Saint Jacques le majeur était dans ce temps là en Espagne, et il avait établi douze disciples à Grenade qui prêchaient le saint nom de Jésus; les juifs qui étaient là, excités par l'enfer, entrèrent en fureur, ils prirent leurs précautions pour les. arrêter tous, et les amenèrent enchaînés hors de la ville pour les massacrer. Là ils leur lièrent les pieds, et déjà ils avaient tiré leurs épées pour les tuer.
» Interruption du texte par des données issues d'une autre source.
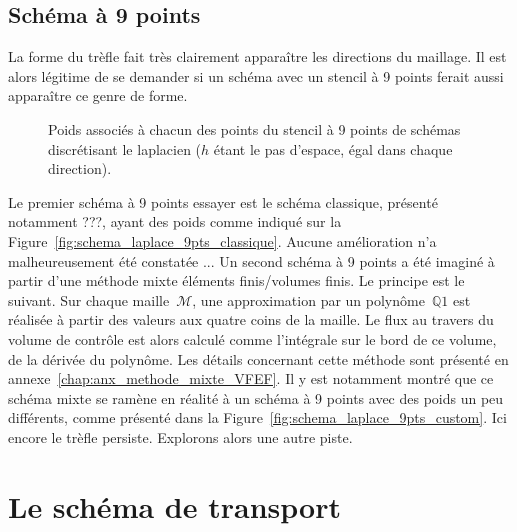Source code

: \documentclass[main.tex]{subfiles}
\begin{document}
\subsection{Schéma à 9 points}
La forme du trèfle fait très clairement apparaître les directions du maillage. Il est alors légitime de se demander si un schéma avec un stencil à 9 points ferait aussi apparaître ce genre de forme. 
\begin{figure}
\caption{\label{fig:schema_laplacien}Poids associés à chacun des points du stencil à 9 points de schémas discrétisant le laplacien ($h$ étant le pas d'espace, égal dans chaque direction).}
\end{figure}
Le premier schéma à 9 points essayer est le schéma classique, présenté notamment ???, ayant des poids comme indiqué sur la Figure~\ref{fig:schema_laplace_9pts_classique}. Aucune amélioration n'a malheureusement été constatée ... Un second schéma à 9 points a été imaginé à partir d'une méthode mixte éléments finis/volumes finis. Le principe est le suivant.  
Sur chaque maille~$\mathcal{M}$, une approximation par un polynôme~$\mathbb{Q}1$ est réalisée à partir des valeurs aux quatre coins de la maille. Le flux au travers du volume de contrôle est alors calculé comme l'intégrale sur le bord de ce volume, de la dérivée du polynôme. Les détails concernant cette méthode sont présenté en  annexe~\ref{chap:anx_methode_mixte_VFEF}. Il y est notamment montré que ce schéma mixte se ramène en réalité à un schéma à 9 points avec des poids un peu différents, comme présenté dans la Figure~\ref{fig:schema_laplace_9pts_custom}. 
Ici encore le trèfle persiste. Explorons alors une autre piste.

\section{Le schéma de transport}
\end{document}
Le saint apôtre ne cessait d'invoquer le nom tout-puissant de Jésus son maître et de Marie la divine mère; il s'écria à haute voix: Très-sainte Vierge, secourez-moi à cette heure, souvenez-vous de moi et de mes enfants, pure Marie venez à mon aide: O Marie, ô Marie toujours pure. Saint Jacques répéta plusieurs fois ces dernières paroles qui pénétrèrent le coeur tendre et aimant de la miséricordieuse Mère qui voyait et entendait tout en vision, elle leva les yeux au ciel, car elle voulait secourir son bien-aimé cousin saint Jacques, mais ne se réglant que par sa prudence héroïque elle ne voulait pas opérer en Reine. Elle se jeta le visage contre terre et demanda avec larmes le secours à son divin Fils, et aussitôt voilà les mille anges de sa garde qui lui apparaissant en forme humaine, lui font connaître l'ordre du Très-Haut, ils forment sans retard un trône d'une nuée éclatante, et la plaçant dessus, ils la transportent dans le lieu ou saint Jacques était sur le point d'être tué avec ses disciples. Elle se montra seulement à l'apôtre, et avec un visage joyeux et plein de tendresse, elle lui dit, Jacques mon fils, apôtre de mon Jésus, ayez bon courage, et soyez délivré de vos chaînes. Au même instant les juifs tombèrent à terre presque morts, et les démons qui les assistaient furent précipités dans l'enfer, saint Jacques avec ses disciples furent libres; après avoir reçu la précieuse bénédiction de la miséricordieuse et divine mère, ils purent aller ailleurs et fuir la persécution des juifs qui voulaient les faire mourir. La grande reine laissa à saint Jacques cent anges de sa garde, pour assister et guider le saint apôtre dans l'Espagne, pour le défendre et l'aider dans la propagation, de l'évangile.